**** Supplied data

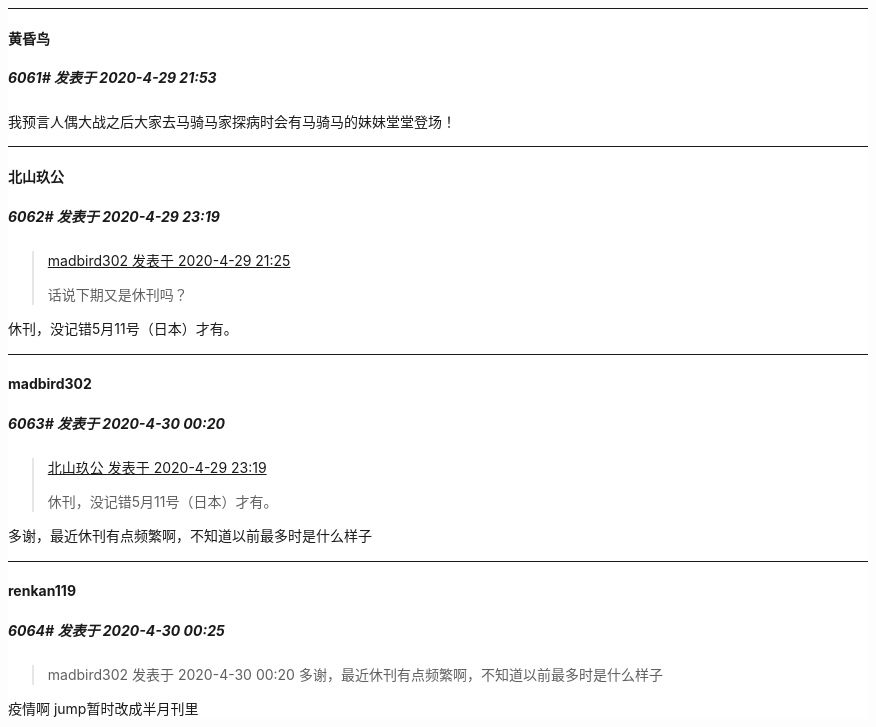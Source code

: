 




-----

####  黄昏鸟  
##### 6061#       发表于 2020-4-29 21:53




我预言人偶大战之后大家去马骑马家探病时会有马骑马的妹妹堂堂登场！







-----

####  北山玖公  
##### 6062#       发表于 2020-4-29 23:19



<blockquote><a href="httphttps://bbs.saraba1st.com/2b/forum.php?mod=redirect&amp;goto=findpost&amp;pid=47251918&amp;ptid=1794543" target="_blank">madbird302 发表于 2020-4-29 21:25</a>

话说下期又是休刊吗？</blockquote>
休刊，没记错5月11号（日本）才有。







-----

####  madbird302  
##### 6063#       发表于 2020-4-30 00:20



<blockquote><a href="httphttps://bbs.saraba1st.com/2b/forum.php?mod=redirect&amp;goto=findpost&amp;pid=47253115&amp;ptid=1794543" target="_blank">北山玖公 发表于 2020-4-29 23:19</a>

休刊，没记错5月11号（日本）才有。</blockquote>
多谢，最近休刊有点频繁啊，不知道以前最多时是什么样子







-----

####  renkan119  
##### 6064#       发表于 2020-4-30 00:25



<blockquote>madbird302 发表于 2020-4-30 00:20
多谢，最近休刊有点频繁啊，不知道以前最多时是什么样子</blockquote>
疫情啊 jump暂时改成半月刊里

********
**** Supplied data

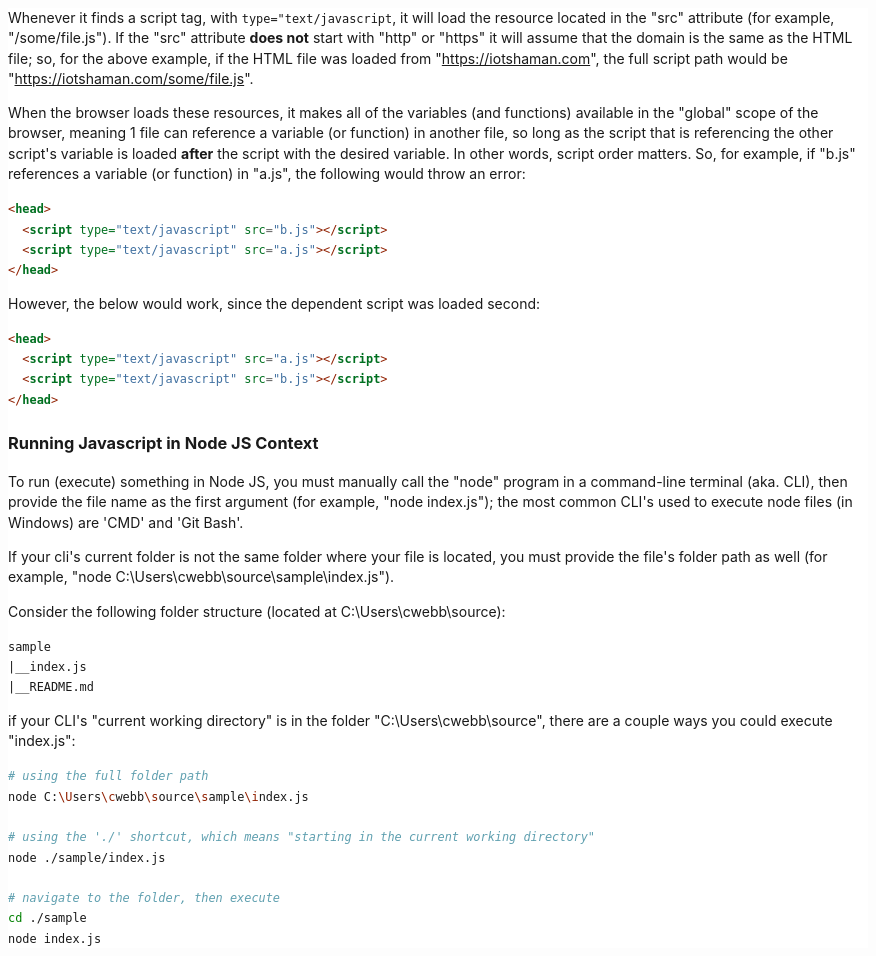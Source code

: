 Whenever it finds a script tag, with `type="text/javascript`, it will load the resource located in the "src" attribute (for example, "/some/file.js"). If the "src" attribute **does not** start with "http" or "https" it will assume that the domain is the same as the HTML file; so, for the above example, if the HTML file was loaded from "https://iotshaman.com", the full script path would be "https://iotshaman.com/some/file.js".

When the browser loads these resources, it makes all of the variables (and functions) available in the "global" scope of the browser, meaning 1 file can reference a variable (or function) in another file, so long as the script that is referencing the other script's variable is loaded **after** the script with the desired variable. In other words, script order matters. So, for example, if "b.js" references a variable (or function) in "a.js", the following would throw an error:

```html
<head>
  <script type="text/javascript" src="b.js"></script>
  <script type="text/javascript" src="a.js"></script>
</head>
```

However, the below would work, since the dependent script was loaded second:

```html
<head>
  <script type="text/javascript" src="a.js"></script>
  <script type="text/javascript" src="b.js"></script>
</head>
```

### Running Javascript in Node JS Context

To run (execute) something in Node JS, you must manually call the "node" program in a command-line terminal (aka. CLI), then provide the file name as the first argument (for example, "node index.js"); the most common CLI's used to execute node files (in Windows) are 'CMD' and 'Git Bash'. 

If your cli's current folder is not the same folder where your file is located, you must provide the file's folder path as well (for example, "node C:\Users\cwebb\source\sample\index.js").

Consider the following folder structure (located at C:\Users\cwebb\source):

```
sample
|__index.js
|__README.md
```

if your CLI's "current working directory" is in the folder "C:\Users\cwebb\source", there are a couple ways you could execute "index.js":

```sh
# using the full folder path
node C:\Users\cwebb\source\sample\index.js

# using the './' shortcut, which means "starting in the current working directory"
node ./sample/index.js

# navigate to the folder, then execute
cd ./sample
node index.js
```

********
**** Supplied data

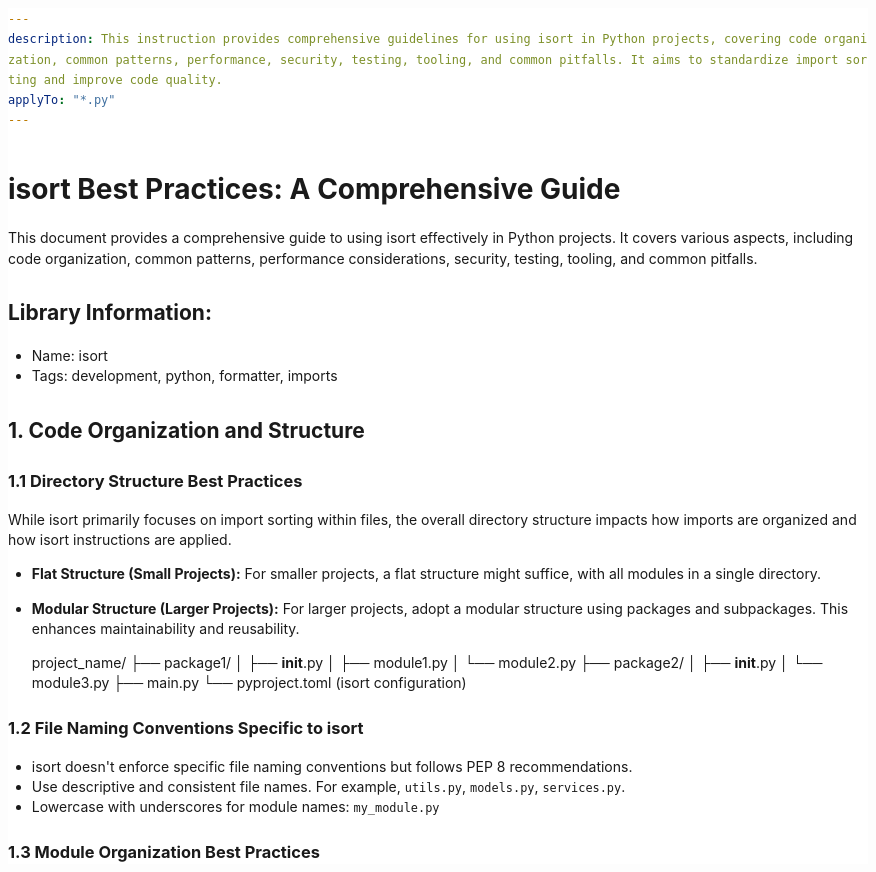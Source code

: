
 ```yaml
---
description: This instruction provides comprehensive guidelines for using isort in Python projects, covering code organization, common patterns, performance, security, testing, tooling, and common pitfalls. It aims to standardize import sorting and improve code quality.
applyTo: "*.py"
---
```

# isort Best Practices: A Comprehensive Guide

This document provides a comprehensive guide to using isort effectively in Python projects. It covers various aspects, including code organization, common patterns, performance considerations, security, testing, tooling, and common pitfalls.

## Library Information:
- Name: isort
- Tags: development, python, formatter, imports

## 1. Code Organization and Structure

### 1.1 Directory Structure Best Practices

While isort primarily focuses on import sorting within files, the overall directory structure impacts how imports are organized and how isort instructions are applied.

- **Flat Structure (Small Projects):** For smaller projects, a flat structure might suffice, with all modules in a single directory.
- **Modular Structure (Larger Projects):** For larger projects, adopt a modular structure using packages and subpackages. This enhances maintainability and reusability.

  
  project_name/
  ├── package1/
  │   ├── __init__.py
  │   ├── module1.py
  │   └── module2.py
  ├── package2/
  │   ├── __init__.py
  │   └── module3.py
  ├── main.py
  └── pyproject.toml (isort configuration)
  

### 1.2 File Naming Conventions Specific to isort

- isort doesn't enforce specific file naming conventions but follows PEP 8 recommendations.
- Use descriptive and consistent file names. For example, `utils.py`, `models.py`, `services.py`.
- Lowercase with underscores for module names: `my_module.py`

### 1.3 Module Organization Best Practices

********

How to complete this task: Copy out each line of the data above, exactly, if it lies between the line holding "This document provides" and the line holding "### 1.3 Module Organization Best Practices", inclusive; copy no other line.

Task answer:
This document provides a comprehensive guide to using isort effectively in Python projects. It covers various aspects, including code organization, common patterns, performance considerations, security, testing, tooling, and common pitfalls.

## Library Information:
- Name: isort
- Tags: development, python, formatter, imports

## 1. Code Organization and Structure

### 1.1 Directory Structure Best Practices

While isort primarily focuses on import sorting within files, the overall directory structure impacts how imports are organized and how isort instructions are applied.

- **Flat Structure (Small Projects):** For smaller projects, a flat structure might suffice, with all modules in a single directory.
- **Modular Structure (Larger Projects):** For larger projects, adopt a modular structure using packages and subpackages. This enhances maintainability and reusability.

  
  project_name/
  ├── package1/
  │   ├── __init__.py
  │   ├── module1.py
  │   └── module2.py
  ├── package2/
  │   ├── __init__.py
  │   └── module3.py
  ├── main.py
  └── pyproject.toml (isort configuration)
  

### 1.2 File Naming Conventions Specific to isort

- isort doesn't enforce specific file naming conventions but follows PEP 8 recommendations.
- Use descriptive and consistent file names. For example, `utils.py`, `models.py`, `services.py`.
- Lowercase with underscores for module names: `my_module.py`

### 1.3 Module Organization Best Practices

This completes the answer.